## TASK STATEMENT
Each line of the data below that carries the word "associated" needs to be copied.

## MATERIAL FOR THIS EXERCISE
______________________________
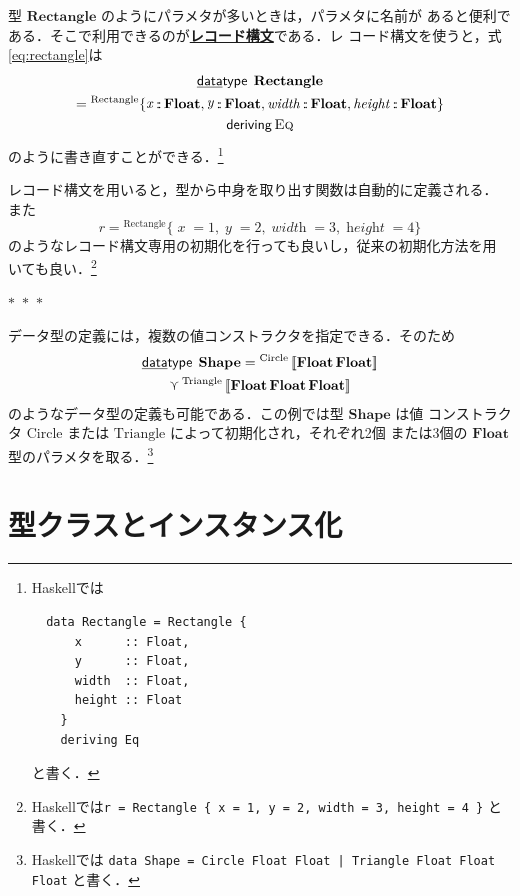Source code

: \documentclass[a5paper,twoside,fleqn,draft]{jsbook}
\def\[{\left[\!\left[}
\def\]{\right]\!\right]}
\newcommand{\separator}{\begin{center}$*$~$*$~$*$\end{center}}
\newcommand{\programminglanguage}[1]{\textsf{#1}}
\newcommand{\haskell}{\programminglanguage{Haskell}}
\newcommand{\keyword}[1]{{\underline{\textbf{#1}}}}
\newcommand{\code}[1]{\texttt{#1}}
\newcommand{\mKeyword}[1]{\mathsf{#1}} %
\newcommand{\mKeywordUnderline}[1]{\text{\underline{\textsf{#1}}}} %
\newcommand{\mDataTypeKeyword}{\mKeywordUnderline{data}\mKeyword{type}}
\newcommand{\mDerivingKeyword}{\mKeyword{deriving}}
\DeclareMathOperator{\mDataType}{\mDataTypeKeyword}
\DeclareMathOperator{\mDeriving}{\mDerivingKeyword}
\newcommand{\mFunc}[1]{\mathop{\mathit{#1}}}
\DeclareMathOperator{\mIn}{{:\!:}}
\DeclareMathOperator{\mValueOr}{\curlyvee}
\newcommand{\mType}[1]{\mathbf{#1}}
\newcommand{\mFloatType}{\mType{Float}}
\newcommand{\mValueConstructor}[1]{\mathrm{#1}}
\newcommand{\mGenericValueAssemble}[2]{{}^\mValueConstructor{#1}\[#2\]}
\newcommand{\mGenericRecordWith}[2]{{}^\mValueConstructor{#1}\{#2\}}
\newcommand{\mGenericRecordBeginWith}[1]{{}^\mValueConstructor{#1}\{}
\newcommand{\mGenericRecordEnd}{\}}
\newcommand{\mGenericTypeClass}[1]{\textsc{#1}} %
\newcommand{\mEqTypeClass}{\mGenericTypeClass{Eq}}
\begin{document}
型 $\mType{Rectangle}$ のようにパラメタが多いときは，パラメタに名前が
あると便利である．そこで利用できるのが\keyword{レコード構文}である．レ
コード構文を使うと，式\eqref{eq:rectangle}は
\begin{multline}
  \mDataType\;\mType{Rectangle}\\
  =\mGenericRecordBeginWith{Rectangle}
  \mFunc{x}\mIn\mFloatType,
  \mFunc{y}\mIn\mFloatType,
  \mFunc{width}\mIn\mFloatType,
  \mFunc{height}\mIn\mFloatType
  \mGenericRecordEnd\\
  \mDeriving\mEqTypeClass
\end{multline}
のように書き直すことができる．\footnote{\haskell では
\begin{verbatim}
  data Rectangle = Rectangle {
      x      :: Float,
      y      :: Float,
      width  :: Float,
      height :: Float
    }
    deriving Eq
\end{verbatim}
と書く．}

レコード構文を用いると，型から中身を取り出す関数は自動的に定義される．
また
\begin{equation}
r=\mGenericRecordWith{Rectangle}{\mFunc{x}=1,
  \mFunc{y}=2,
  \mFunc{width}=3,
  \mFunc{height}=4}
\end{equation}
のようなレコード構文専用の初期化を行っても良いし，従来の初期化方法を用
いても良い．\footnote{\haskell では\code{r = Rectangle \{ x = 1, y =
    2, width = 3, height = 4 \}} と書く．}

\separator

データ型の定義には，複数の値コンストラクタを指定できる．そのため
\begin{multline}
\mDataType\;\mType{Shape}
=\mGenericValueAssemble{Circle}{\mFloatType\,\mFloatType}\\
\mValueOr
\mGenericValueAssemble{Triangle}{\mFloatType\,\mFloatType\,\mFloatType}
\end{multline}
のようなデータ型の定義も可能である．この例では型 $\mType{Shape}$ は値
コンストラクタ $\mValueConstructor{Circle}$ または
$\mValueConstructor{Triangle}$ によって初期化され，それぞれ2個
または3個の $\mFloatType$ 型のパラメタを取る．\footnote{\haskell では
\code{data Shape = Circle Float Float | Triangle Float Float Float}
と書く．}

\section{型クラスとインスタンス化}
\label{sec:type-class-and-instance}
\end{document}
______________________________
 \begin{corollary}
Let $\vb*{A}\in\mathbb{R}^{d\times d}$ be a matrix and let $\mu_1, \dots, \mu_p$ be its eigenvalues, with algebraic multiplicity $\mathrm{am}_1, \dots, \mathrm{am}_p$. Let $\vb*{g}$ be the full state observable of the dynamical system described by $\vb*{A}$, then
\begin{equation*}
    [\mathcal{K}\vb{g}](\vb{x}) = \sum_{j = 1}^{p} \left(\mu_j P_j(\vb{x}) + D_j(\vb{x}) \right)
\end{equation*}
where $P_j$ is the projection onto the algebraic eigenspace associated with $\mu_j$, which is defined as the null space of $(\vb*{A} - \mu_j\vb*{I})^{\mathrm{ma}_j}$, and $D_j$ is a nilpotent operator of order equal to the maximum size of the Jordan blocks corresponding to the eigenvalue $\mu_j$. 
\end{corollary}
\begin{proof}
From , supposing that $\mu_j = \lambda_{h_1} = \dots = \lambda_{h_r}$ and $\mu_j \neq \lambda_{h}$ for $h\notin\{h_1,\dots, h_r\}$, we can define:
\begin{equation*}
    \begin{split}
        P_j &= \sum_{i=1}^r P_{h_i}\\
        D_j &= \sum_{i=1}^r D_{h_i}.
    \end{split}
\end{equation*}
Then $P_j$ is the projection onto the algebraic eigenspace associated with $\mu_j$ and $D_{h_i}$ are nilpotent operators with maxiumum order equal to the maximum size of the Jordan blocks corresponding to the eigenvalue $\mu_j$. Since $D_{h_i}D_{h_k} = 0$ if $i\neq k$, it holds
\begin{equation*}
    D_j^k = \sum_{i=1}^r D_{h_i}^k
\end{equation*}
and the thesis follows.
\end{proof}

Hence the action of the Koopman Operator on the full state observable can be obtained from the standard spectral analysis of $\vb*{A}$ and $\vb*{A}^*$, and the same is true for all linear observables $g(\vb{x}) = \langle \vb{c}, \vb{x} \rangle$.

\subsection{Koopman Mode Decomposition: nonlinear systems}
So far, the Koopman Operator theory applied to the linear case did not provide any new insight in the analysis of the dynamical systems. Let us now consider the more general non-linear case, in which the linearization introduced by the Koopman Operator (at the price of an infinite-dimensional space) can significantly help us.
______________________________
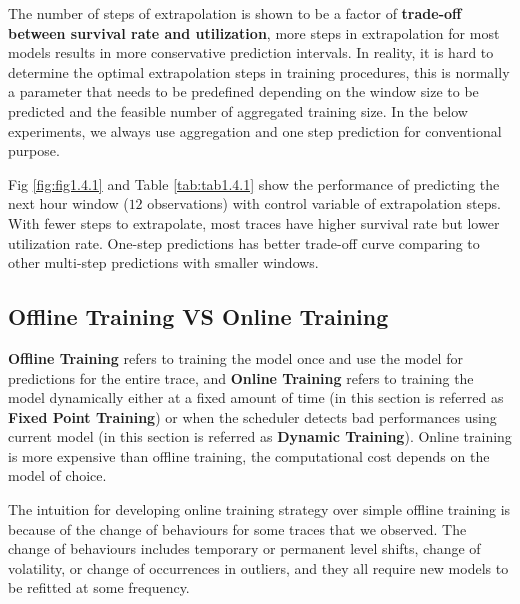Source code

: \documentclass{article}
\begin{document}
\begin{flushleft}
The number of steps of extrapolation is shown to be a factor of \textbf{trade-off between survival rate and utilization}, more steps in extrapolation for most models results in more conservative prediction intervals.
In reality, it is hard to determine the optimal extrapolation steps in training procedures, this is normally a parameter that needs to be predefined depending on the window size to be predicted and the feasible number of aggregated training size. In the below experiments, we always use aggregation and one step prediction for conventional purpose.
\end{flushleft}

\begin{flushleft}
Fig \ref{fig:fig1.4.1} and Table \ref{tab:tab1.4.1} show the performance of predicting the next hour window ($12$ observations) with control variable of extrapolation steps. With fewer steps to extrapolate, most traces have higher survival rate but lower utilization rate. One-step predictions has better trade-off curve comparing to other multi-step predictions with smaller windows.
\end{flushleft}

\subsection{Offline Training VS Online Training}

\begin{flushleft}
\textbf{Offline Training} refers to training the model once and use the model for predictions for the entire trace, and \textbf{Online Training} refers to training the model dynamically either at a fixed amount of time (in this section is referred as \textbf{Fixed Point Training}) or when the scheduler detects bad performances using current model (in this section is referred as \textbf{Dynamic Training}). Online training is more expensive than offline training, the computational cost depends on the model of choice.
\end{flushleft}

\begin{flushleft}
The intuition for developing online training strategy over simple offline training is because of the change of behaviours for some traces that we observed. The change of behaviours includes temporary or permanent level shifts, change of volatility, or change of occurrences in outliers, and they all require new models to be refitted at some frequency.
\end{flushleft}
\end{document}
______________________________
## OUTPUT OF THE TASK
where $P_j$ is the projection onto the algebraic eigenspace associated with $\mu_j$, which is defined as the null space of $(\vb*{A} - \mu_j\vb*{I})^{\mathrm{ma}_j}$, and $D_j$ is a nilpotent operator of order equal to the maximum size of the Jordan blocks corresponding to the eigenvalue $\mu_j$. 
Then $P_j$ is the projection onto the algebraic eigenspace associated with $\mu_j$ and $D_{h_i}$ are nilpotent operators with maxiumum order equal to the maximum size of the Jordan blocks corresponding to the eigenvalue $\mu_j$. Since $D_{h_i}D_{h_k} = 0$ if $i\neq k$, it holds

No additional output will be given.